Dal 2010 si sono dati alle spesi folli acquistando ovunque aziende europee ed americane: solo nel settore automobilistico abbiamo visto eclatanti passaggi di mano come la Volvo, la Rover, la Lotus e la PSA (Peugeot-CitroenOpel-Vauxhall), in cui la proprietà è oggi condivisa tra il governo francese e la Dongfeng. Questi investimenti strategici hanno lo scopo di acquisire know-how da importare in Cina per esportare nei prossimi decenni vetture cinesi che piaceranno anche agli europei. La Cina vuole trasformarsi come il principale referente al mondo per l’industria del calcio, per farlo sta comperando lentamente squadre di calcio europeo dal passato glorioso (anche per mano dei suoi stessi tycoons), oltre a Milan e Inter, in Spagna ha acquistato il Granada ed una partecipazione di rilevanza nell’Atletico de Madrid, nel Regno Unito detiene interamente l’Aston Villa ed il 15% del Manchester United, in Francia sie è messa in tasca il Nizza ed il Lione, senza dimenticare gli ingaggi multimilionari ai migliori giocatori del mondo.

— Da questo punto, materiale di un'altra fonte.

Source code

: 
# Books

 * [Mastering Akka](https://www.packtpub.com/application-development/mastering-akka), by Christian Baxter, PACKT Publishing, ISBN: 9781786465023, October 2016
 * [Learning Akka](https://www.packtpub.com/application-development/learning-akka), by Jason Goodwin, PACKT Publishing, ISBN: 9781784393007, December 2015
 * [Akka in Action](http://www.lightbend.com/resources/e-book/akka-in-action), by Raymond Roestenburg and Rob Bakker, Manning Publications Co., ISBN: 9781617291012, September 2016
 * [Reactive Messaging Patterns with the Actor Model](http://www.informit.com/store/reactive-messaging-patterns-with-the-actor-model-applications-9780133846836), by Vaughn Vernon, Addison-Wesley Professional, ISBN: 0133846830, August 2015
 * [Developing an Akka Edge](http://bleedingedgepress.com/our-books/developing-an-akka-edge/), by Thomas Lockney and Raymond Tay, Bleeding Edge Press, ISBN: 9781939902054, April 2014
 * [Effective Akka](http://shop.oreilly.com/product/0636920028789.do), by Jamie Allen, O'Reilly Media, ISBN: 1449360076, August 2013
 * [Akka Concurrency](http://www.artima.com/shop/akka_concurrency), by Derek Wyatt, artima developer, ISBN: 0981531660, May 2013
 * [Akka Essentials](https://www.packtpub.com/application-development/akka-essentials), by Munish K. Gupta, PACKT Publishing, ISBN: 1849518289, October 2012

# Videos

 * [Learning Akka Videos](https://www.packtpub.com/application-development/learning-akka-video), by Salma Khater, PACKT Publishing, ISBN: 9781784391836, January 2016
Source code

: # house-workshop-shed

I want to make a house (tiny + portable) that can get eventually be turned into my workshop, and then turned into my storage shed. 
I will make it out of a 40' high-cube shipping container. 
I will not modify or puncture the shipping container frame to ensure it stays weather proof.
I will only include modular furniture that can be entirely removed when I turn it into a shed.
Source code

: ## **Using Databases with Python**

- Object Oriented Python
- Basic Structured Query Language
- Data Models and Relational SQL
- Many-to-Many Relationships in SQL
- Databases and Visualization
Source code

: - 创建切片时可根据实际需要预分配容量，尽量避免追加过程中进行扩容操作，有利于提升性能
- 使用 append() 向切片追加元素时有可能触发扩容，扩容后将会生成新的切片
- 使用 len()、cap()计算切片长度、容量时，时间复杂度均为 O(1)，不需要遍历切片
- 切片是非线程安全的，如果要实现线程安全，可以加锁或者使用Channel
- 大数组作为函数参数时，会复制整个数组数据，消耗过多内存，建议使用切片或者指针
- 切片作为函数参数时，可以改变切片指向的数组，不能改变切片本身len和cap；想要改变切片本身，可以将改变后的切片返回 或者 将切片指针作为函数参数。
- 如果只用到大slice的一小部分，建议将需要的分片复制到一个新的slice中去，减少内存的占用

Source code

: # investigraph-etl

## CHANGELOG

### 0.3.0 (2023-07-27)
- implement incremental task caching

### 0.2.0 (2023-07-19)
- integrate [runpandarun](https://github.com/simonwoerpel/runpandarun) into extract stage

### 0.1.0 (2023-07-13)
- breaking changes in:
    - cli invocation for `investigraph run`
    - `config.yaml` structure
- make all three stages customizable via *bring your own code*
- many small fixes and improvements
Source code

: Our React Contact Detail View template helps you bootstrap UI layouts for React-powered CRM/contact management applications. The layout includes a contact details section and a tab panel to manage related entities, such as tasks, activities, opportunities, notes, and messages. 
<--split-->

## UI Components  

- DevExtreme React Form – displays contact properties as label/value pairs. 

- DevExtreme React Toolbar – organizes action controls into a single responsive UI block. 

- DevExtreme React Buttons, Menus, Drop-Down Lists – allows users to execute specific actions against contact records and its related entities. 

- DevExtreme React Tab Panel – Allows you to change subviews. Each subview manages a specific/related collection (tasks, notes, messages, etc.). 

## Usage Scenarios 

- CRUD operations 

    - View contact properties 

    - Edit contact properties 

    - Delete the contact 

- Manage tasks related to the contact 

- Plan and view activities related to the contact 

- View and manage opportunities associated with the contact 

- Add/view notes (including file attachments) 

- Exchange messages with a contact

La finalità di questi investimenti è sfoggiare, per orgoglio nazionale, la proprietà cinese ogni qualvolta uno di questi club si imporrà in una competizione europea. La Cina ha aperto 500 sedi in tutto il mondo dell’Istituto Confucio per far conoscere gratuitamente la lingua cinese (mandarino) assieme alla storia e cultura di Pechino: questo rappresenta una tipica mission imperialista con il fine di far metabolizzare le proprie mire espansionistiche agli altri. Sempre con la logica di ostentare orgoglio nazionale nel mondo, milioni di bambini cinesi sono avviati alla preparazione atletica per eccellere nelle diverse discipline sportive: vogliono arrivare ad essere i primi nel medagliere degli ori ad ogni prossima olimpiade. In Italia accendi la televisione e ti accorgi che la classe dirigente italiana è la stessa di quella che avevamo vent’anni fa, che sbandiera come priorità nazionali lo ius soli e l’accoglienza ai diversamente bianchi. Appare ben delineato anche il nostro futuro per i prossimi decenni.